According to state data seen by WESA, the state’s oil and gas industry directly employed 19,623 people in the second quarter of 2016, down from 28,926 people in the second quarter of 2015.
Those job losses mark a 32 percent year-over-year decline.
The Pennsylvania Department of Labor and Industry found that an estimated 52,531 people in Pennsylvania are employed either in natural gas extraction development, by suppliers to the industry, or at companies that provide goods and services to the industry’s employees as of the second quarter.
That figure is down from 72,675 people employed in those sectors during the same period last year, WESA said.
The department also found that the direct employment in natural gas development grew from 9,017 to 19,623 over the past nine years of the Marcellus boom.
That headcount boost created an additional estimated 6,284 jobs at suppliers and 9,839 jobs at companies that provide goods and services to the industry’s employees.
The job losses in Pennsylvania are in line with broader job loss trends seen earlier this year.

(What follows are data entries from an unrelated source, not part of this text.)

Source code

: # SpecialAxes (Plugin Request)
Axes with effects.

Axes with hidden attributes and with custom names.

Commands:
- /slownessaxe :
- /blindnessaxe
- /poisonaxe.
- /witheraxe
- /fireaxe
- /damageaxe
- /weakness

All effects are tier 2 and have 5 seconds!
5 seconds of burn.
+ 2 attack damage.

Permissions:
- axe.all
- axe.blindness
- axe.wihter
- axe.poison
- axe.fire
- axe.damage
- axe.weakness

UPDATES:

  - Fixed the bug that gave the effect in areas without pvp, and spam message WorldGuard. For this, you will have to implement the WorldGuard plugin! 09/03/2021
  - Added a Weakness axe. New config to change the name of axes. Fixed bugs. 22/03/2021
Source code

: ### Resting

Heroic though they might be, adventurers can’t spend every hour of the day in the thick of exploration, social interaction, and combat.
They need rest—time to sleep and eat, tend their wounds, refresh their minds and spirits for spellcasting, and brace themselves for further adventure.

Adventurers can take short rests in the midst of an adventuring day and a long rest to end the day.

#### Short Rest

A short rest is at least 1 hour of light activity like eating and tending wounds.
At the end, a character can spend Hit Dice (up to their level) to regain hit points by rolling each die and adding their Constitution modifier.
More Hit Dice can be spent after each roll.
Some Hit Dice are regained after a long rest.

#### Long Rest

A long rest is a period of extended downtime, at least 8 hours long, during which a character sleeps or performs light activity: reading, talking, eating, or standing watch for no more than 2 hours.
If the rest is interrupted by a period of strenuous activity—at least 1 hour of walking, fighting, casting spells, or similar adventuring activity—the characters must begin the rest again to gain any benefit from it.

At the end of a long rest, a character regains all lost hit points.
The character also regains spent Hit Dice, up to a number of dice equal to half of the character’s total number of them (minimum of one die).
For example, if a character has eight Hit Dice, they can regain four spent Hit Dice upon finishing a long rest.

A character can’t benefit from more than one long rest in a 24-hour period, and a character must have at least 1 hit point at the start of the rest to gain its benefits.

A report published the U.S. Energy Information Administration (EIA) earlier this year that oil and natural gas production employment has declined 26 percent since peaking in late 2014.
The number of U.S. oil and natural gas production jobs fell by more than 142,000 jobs through May 2016, down from a peak of 538,000 jobs in October 2014.
According to Baker Hughes, the Marcellus shale area currently has 39 active rigs compared to 41 rigs a year ago.
Despite the rig count dip, the EIA expects natural gas production in the Marcellus area to climb from 18.3 billion cubic feet per day in December to 18.46 billion cubic feet per day in January.
Pennsylvania Department of Labor economist James Martini told State Impact earlier this year that the job losses are likely tied to company’s reducing spends and deferring projects to cope with low commodity prices.
“If there is a turnaround in the price levels, or a change in demand for natural gas, it is possible these trends could reverse,” Martini told State Impact.